Les conséquences de la guerre en Libye sont d’une ampleur incroyable : celle-ci a engendré des attentats terroristes en Europe, en Syrie, en Afrique du Nord et en Afrique subsaharienne
Les forces fidèles au Gouvernement d’union nationale prennent position lors d’affrontements avec les forces fidèles à Khalifa Haftar au sud de la banlieue tripolitaine d’Ain Zara, le 23 avril (AFP)

Huit ans après la guerre de l’OTAN en Libye en 2011, alors que le pays entre dans une nouvelle phase de ce conflit, j’ai dressé l’inventaire du nombre de pays dans lesquels le terrorisme s’est étendu en conséquence directe de cette guerre.

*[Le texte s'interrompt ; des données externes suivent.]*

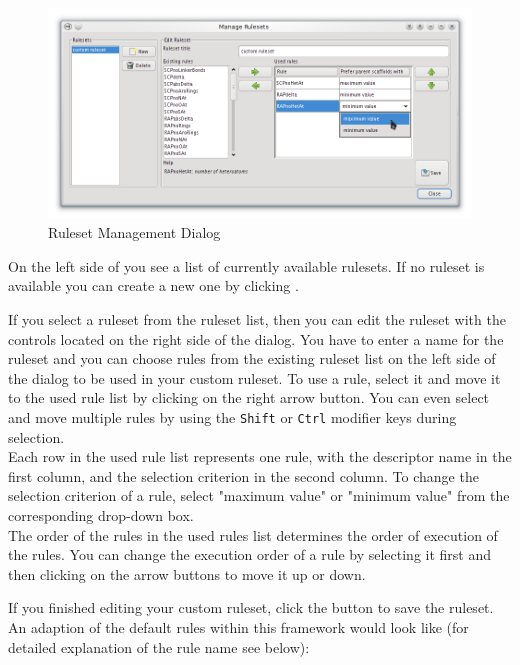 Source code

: \begin{figure}[ht]
   \centering
   \includegraphics[width=\textwidth]{images/sh_manage_rulesets_dialog.png}
   \caption{Ruleset Management Dialog}
   \label{fig:ruleset_management}
\end{figure}

On the left side of  you see a list of currently available rulesets.
If no ruleset is available you can create a new one by clicking .

If you select a ruleset from the ruleset list, then you can edit the ruleset with the controls located on the right side of the dialog.
You have to enter a name for the ruleset and you can choose rules from the existing ruleset list on the left side of the dialog to be used in your custom ruleset.
To use a rule, select it and move it to the used rule list by clicking on the right arrow button.
You can even select and move multiple rules by using the \texttt{Shift} or \texttt{Ctrl} modifier keys during selection.\\

Each row in the used rule list represents one rule, with the descriptor name in the first column, and the selection criterion in the second column.
To change the selection criterion of a rule, select "maximum value" or "minimum value" from the corresponding drop-down box.\\

The order of the rules in the used rules list determines the order of execution of the rules.
You can change the execution order of a rule by selecting it first and then clicking on the arrow buttons to move it up or down.

If you finished editing your custom ruleset, click the  button to save the ruleset.\\

An adaption of the default rules within this framework would look like (for detailed explanation of the rule name see below):

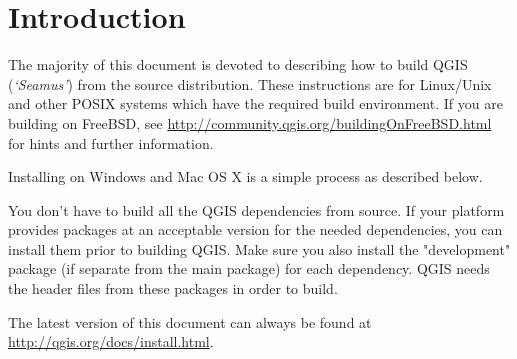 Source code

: 
\section{Introduction}\label{label_introduction}
\setcounter{page}{1}

The majority of this document is devoted to describing how to build
QGIS~\CURRENT
(\textit{`Seamus'}) from the source distribution. These instructions are for
Linux/Unix and other POSIX systems which have the required build
environment. If you are building on FreeBSD, see
\url{http://community.qgis.org/buildingOnFreeBSD.html} for hints and further
information.

Installing on Windows and Mac OS X is a simple process as described
below.

You don't have to build all the QGIS dependencies from source. If your
platform provides packages at an acceptable version for the needed
dependencies, you can install them prior to building QGIS. Make sure you
also install the "development" package (if separate from the main package)
for each dependency. QGIS needs the header files from these packages in
order to build. 

The latest version of this document can always be found at 
\url{http://qgis.org/docs/install.html}.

Ils sont quatorze au moins. Les Européens et les Africains ont terriblement ressenti le legs du renversement du dirigeant libyen Mouammar Kadhafi par David Cameron, Nicolas Sarkozy et Barack Obama.

Cependant, demander des comptes à ces dirigeants concernant leur décision d’entrer en guerre reste plus lointain que jamais.  

Un espace non gouverné

Le conflit de 2011, lors duquel l’OTAN a collaboré avec les forces islamistes sur le terrain pour destituer Kadhafi, a créé un espace non gouverné en Libye et inondé le pays d’armes – un scénario idéal pour que prospèrent des groupes terroristes.

Cependant, c’est la Syrie qui a souffert la première.

Les Européens et les Africains ont terriblement ressenti le legs du renversement du dirigeant libyen Mouammar Kadhafi par David Cameron, Nicolas Sarkozy et Barack Obama

Après que la guerre civile syrienne a éclaté au début de l’année 2011, au même moment qu’en Libye, cette dernière est devenue un centre de facilitation et de formation pour environ 3 000 combattants en route pour la Syrie, dont beaucoup ont rejoint l’affilié d’al-Qaïda, Jabhat al-Nosra, et l’affilié de l’État islamique (EI), Katibat al-Battar al-Libi (KBL), qui a été fondé par des militants libyens.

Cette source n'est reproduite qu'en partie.